Park Street, MT, August 23, 2025 --(PR.com)-- On World Indigenous Day, the ninth day of Tribal Futures Fest 2.0, four Indigenous creatives from different parts of the world came together for a candid and deeply personal discussion on design, sovereignty, and cultural preservation. Hosted by Angrah, the session moved beyond aesthetics to ask difficult questions about who owns Indigenous knowledge and how it can be protected in a rapidly changing world.
The panel featured Frida Larios from El Salvador, known for reimagining Mayan hieroglyphics; Desna Whaanga-Schollum from New Zealand, an artist and activist who inscribes ancestral narratives into cultural landscapes; Rita Hungla Ghatphoh from Meghalaya, India, founder of Dakti Craft, a social enterprise reviving traditional crafts through ethical design; and Sudhir John Horo from Jharkhand, India, a designer and cultural practitioner deeply engaged with land-based knowledge systems.
The conversation opened with a welcome by Dr. Anugrah Pandi of the Lepcha Tribe, a member of the Tribal Design Forum. Before the discussion began, the audience watched the music video of “Kung Kung Go” by Sofiyum, a celebration of the interwoven relationship between humans, birds, insects, and animals. Two other screenings added depth to the cultural tapestry of the evening: Rukom Ka Ri – The Many Lives of Land, a song by Rida exploring the layered connections between people and their environment, and Ngāaho – Designing Māori Futures, a work that envisions Indigenous pathways for future design grounded in ancestral values.
Teaching Indigenous Design: Between Preservation and Appropriation
The question of whether academic institutions can truly teach Indigenous design sparked an animated exchange. Frida spoke with both irony and frustration about universities attempting to embrace Indigenous design while still operating within colonial structures. Drawing from her teaching experience in the United States, she described the stark contrast between a Black-led university, where Black narratives shaped the curriculum, and predominantly white institutions, where her efforts felt like a drop in the ocean. Many universities, she noted, have yet to establish an Indigenous design department.

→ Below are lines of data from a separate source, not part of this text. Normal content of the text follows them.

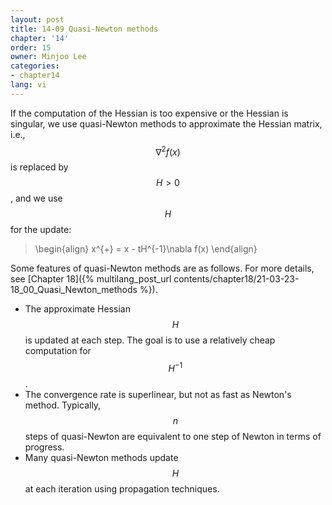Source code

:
 ```yaml
---
layout: post
title: 14-09 Quasi-Newton methods
chapter: '14'
order: 15
owner: Minjoo Lee
categories:
- chapter14
lang: vi
---
```

<script type="text/x-mathjax-config">
MathJax.Hub.Config({
    displayAlign: "center"
    });
</script>

If the computation of the Hessian is too expensive or the Hessian is singular, we use quasi-Newton methods to approximate the Hessian matrix, i.e., $$\nabla^{2}f(x)$$ is replaced by $$H>0$$, and we use $$H$$ for the update:

>\begin{align}
>x^{+} = x - tH^{-1}\nabla f(x)
>\end{align}

Some features of quasi-Newton methods are as follows. For more details, see [Chapter 18]({% multilang_post_url contents/chapter18/21-03-23-18_00_Quasi_Newton_methods %}).

* The approximate Hessian $$H$$ is updated at each step. The goal is to use a relatively cheap computation for $$H^{-1}$$.
* The convergence rate is superlinear, but not as fast as Newton's method. Typically, $$n$$ steps of quasi-Newton are equivalent to one step of Newton in terms of progress.
* Many quasi-Newton methods update $$H$$ at each iteration using propagation techniques.
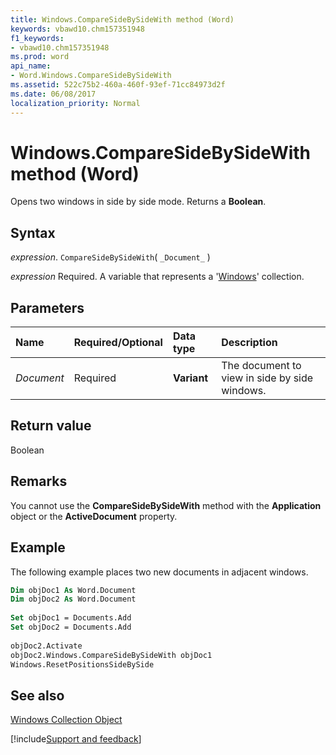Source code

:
 ```yaml
---
title: Windows.CompareSideBySideWith method (Word)
keywords: vbawd10.chm157351948
f1_keywords:
- vbawd10.chm157351948
ms.prod: word
api_name:
- Word.Windows.CompareSideBySideWith
ms.assetid: 522c75b2-460a-460f-93ef-71cc84973d2f
ms.date: 06/08/2017
localization_priority: Normal
---
```



# Windows.CompareSideBySideWith method (Word)

Opens two windows in side by side mode. Returns a **Boolean**.


## Syntax

_expression_. `CompareSideBySideWith`( `_Document_` )

_expression_ Required. A variable that represents a '[Windows](Word.windows.md)' collection.


## Parameters



|Name|Required/Optional|Data type|Description|
|:-----|:-----|:-----|:-----|
| _Document_|Required| **Variant**| The document to view in side by side windows.|

## Return value

Boolean


## Remarks

You cannot use the  **CompareSideBySideWith** method with the **Application** object or the **ActiveDocument** property.


## Example

The following example places two new documents in adjacent windows.


```vb
Dim objDoc1 As Word.Document 
Dim objDoc2 As Word.Document 
 
Set objDoc1 = Documents.Add 
Set objDoc2 = Documents.Add 
 
objDoc2.Activate 
objDoc2.Windows.CompareSideBySideWith objDoc1 
Windows.ResetPositionsSideBySide
```


## See also


[Windows Collection Object](Word.windows.md)

[!include[Support and feedback](~/includes/feedback-boilerplate.md)]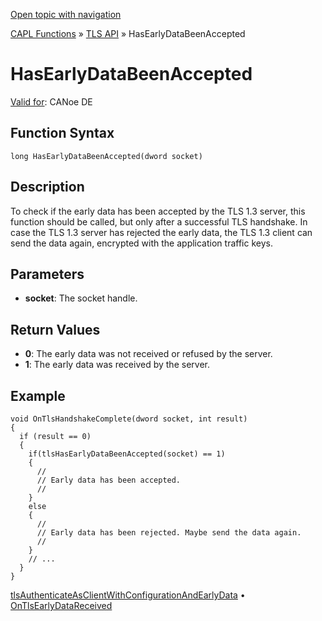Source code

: [Open topic with navigation](../../../../../CANoeDEFamily.htm#Topics/CAPLFunctions/TLSAPI/Functions/CAPLFunctionHasEarlyDataBeenAccepted.md)

[CAPL Functions](../../CAPLfunctions.md) » [TLS API](../CAPLfunctionsTLSOverview.md) » HasEarlyDataBeenAccepted

# HasEarlyDataBeenAccepted

[Valid for](../../../Shared/FeatureAvailability.md): CANoe DE

## Function Syntax

```plaintext
long HasEarlyDataBeenAccepted(dword socket)
```

## Description

To check if the early data has been accepted by the TLS 1.3 server, this function should be called, but only after a successful TLS handshake. In case the TLS 1.3 server has rejected the early data, the TLS 1.3 client can send the data again, encrypted with the application traffic keys.

## Parameters

- **socket**: The socket handle.

## Return Values

- **0**: The early data was not received or refused by the server.
- **1**: The early data was received by the server.

## Example

```plaintext
void OnTlsHandshakeComplete(dword socket, int result)
{
  if (result == 0)
  {
    if(tlsHasEarlyDataBeenAccepted(socket) == 1)
    {
      //
      // Early data has been accepted.
      //
    }
    else
    {
      //
      // Early data has been rejected. Maybe send the data again.
      //
    }
    // ...
  }
}
```

[tlsAuthenticateAsClientWithConfigurationAndEarlyData](CAPLFunctiontlsAuthenticateAsClientWithConfigurationAndEarlyData.md) • [OnTlsEarlyDataReceived](../EventProcedures/CAPLfunctionOnTlsEarlyDataReceived.md)
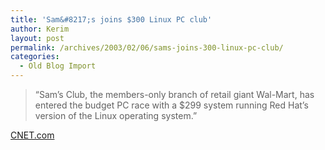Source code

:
 ```yaml
---
title: 'Sam&#8217;s joins $300 Linux PC club'
author: Kerim
layout: post
permalink: /archives/2003/02/06/sams-joins-300-linux-pc-club/
categories:
  - Old Blog Import
---
```


>   &#8220;Sam&#8217;s Club, the members-only branch of retail giant Wal-Mart, has entered the budget PC race with a $299 system running Red Hat&#8217;s version of the Linux operating system.&#8221;


<a href="http://news.com.com/2100-1040-983525.html" onclick="_gaq.push(['_trackEvent', 'outbound-article', 'http://news.com.com/2100-1040-983525.html', 'CNET.com']);" >CNET.com</a>

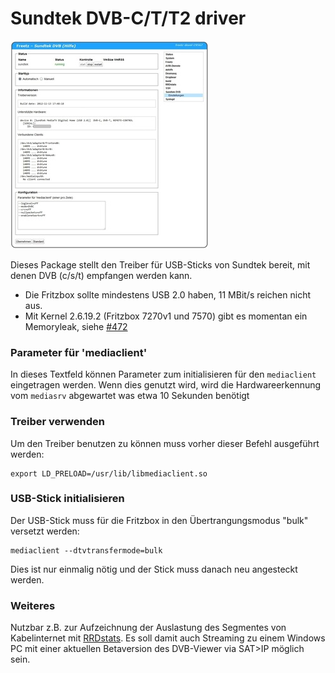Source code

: # Sundtek DVB-C/T/T2 driver

[![Sundtek DVB driver](../../docs/screenshots/256_md.jpg)](../../docs/screenshots/256.jpg)

Dieses Package stellt den Treiber für USB-Sticks von Sundtek bereit, mit
denen DVB (c/s/t) empfangen werden kann.

 * Die Fritzbox
sollte mindestens USB 2.0 haben, 11 MBit/s reichen nicht aus.
 * Mit Kernel
2.6.19.2 (Fritzbox 7270v1 und 7570) gibt es momentan ein Memoryleak,
siehe
[#472](https://trac.boxmatrix.info/freetz-ng/ticket/472)

### Parameter für 'mediaclient'

In dieses Textfeld können Parameter zum initialisieren für den
`mediaclient` eingetragen werden. Wenn dies genutzt wird, wird die
Hardwareerkennung vom `mediasrv` abgewartet was etwa 10 Sekunden
benötigt

### Treiber verwenden

Um den Treiber benutzen zu können muss vorher dieser Befehl ausgeführt
werden:

```
export LD_PRELOAD=/usr/lib/libmediaclient.so
```

### USB-Stick initialisieren

Der USB-Stick muss für die Fritzbox in den Übertrangungsmodus "bulk"
versetzt werden:

```
mediaclient --dtvtransfermode=bulk
```

Dies ist nur einmalig nötig und der Stick muss danach neu angesteckt
werden.

### Weiteres

Nutzbar z.B. zur Aufzeichnung der Auslastung des Segmentes von
Kabelinternet mit [RRDstats](rrdstats.html#segment). Es soll
damit auch Streaming zu einem Windows PC mit einer aktuellen Betaversion
des DVB-Viewer via SAT>IP möglich sein.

Desna Whaanga-Schollum spoke from a different but equally critical perspective. Her design practice is rooted in the land and in the teachings passed down from her mother, a writer who taught herself to paint and illustrate children’s books when she could not find a Māori illustrator. Initially rejected by publishers, her mother self-published and sold books in a community meeting house, eventually attracting a major children’s publisher. For Desna, this story is not about resilience alone but about how place, language, and relationships are inseparable from design.
She argued that Indigenous knowledge is not an abstract subject for a classroom but a lived experience — a knowing, doing, and being that is inseparable from the responsibilities to people and place. When separated from its origins and turned into academic content, it ceases to be Indigenous. She warned against institutions that extract the aesthetics of Indigenous culture while ignoring the responsibilities that come with that knowledge.
Rida, speaking from her experience teaching at the National Institute of Fashion Technology, shared the limitations she felt within a conventional classroom. She questioned whether it is possible to teach knowledge tied to a specific land and language in a generalized urban academic environment. With India’s immense diversity of Indigenous communities, she asked, how could a single framework serve them all? She reminded the audience that Indigenous communities have always practiced design and design thinking through their own adaptive systems, shaped by landscapes and ecologies.
Land, Language, and Authentic Learning
For Sudhir John Horo, the meaning of “Indigenous” itself is tied to land and people. He challenged the idea that one can authentically learn something rooted in a specific ecology far from its source. Using the monsoon as an example, he asked how students could truly understand and design with it unless they experienced it where it belongs. For him, Indigenous knowledge is not learned from theory but through immersion, practice, and community participation.
Owning the Narrative
Closing the session, Anugrah offered a summary that centered on self-worth and ownership. Indigenous people, she said, do not need others to celebrate them because they celebrate themselves every day. She warned that institutions often act as gatekeepers of Indigenous knowledge, yet such knowledge belongs to the community, not to the individual holding it.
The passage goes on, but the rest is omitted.